Il est un troisième auteur, David Van Reybrouck, auquel je suis également redevable pour formuler mieux encore les pressentis qui nous hantent toutes et tous, certes à des degrés divers, de façon persistante. Dans son Nous colonisons l'avenir, traduit du néerlandais par Benoît-Thadée Standaert pour les éditions Actes Sud en 2023, il finirait même bien, à la suite de Thoreau, à nous inviter à la désobéissance civile pour forcer les dirigeants européens à prendre en compte les dégradations que nos modes de vie délétères imposent à la planète, tandis que Robert Menasse met les mains dans le cambouis institutionnel européen pour y déceler les conditions éventuelles d'un possible même si « pour la première fois de ma vie, la guerre ne se trouve plus derrière mais devant nous » (p. 194, n°30). « Me relisant j'y trouve quelques contradictions. Cela me tranquillise. Les contradictions sont la condition des discussions. » (p. 195, n°31)
En trente-huit chapitres, Robert Menasse nous emmène sur des chemins voisins de ceux empruntés par J. F. Billeter; rapprocher ces deux auteurs tient pour moi de l'évidence même si apparemment ils semblent ne pas se citer l'un l'autre ni s'être jamais rencontrés. D'ci début septembre, il sera intéressant de lire les nouvelles Esquisses de l'aîné des deux (J. F. Billeter, helvète, est né en 1939) qu'il nous donnera à lire de son observatoire hors Union européenne. Les premières pages sont déjà disponibles sur le site de l'éditeur Allia. Qu'un média ait donc l'intelligence, le sens intuitif de l'opportunité de les faire se rencontrer siérait assurément. Le cumul de leurs réflexions convergent à nous présenter la réalité sous un jour on ne peut plus noir, plus impuissamment pessimiste et pourtant chacun s'emploie à nous présenter un projet qui a chacun l'intelligence pour lui.

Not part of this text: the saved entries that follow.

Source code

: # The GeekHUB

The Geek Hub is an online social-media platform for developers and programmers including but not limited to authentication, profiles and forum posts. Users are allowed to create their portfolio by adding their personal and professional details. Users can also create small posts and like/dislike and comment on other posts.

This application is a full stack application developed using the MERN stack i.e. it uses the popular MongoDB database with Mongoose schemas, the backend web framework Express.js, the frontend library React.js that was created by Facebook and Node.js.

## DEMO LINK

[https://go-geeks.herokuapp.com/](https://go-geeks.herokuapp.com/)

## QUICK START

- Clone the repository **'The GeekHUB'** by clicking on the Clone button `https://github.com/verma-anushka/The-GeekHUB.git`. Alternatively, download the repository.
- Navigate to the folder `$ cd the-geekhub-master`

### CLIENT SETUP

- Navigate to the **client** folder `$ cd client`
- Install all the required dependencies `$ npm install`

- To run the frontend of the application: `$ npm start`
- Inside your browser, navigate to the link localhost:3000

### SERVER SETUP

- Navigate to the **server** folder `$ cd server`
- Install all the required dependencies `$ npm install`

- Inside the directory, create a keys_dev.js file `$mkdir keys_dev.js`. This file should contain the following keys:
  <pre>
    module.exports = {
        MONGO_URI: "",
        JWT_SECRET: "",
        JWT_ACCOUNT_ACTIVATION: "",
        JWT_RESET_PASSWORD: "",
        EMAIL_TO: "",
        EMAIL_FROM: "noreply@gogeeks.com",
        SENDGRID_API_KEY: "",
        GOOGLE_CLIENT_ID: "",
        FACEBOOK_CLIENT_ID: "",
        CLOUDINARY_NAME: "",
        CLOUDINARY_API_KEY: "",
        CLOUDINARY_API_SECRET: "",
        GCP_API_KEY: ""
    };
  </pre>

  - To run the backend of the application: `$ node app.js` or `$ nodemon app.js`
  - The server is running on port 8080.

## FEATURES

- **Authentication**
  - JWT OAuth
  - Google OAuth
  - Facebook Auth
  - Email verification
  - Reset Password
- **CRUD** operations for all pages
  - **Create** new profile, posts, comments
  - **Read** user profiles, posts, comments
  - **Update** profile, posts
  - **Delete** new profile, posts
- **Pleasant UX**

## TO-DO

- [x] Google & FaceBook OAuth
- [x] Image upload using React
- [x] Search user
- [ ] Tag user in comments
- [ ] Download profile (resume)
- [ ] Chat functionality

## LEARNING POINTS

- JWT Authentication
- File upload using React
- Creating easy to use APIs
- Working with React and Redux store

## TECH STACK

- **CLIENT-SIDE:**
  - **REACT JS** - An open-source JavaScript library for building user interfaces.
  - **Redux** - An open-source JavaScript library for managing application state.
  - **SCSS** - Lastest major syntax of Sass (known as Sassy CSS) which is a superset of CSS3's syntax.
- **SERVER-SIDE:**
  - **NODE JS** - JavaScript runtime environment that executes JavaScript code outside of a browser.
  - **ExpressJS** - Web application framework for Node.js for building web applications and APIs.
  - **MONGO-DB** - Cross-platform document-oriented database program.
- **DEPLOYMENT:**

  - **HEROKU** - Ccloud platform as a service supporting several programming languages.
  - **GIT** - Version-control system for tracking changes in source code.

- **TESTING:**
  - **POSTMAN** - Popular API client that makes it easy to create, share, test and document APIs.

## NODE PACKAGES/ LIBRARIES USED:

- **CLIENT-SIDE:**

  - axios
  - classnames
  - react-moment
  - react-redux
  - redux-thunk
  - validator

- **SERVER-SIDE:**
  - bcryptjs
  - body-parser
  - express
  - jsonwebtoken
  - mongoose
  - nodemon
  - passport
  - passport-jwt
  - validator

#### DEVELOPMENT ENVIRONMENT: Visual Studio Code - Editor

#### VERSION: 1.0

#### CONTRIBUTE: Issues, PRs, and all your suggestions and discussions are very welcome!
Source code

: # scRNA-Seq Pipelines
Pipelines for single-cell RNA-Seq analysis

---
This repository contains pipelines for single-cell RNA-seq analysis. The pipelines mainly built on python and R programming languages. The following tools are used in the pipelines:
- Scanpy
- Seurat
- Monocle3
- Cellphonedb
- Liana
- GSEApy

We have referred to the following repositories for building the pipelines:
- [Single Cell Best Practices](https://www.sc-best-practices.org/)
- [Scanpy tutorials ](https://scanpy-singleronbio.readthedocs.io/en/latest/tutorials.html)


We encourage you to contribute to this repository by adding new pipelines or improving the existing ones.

Ces trois ouvrages charpentent une pensée personnelle qui y trouve de quoi alimenter une forme de citoyenneté paisible même si elle n'est pas du tout apaisable en observant les dérives nombreuses qui nous éloignent toujours plus du souhaitable.
Début septembre 2025, J. F. Billeter rendra ses Nouvelles esquisses disponibles. J'y plongerai évidemment et ne manquerai pas d'en rendre compte.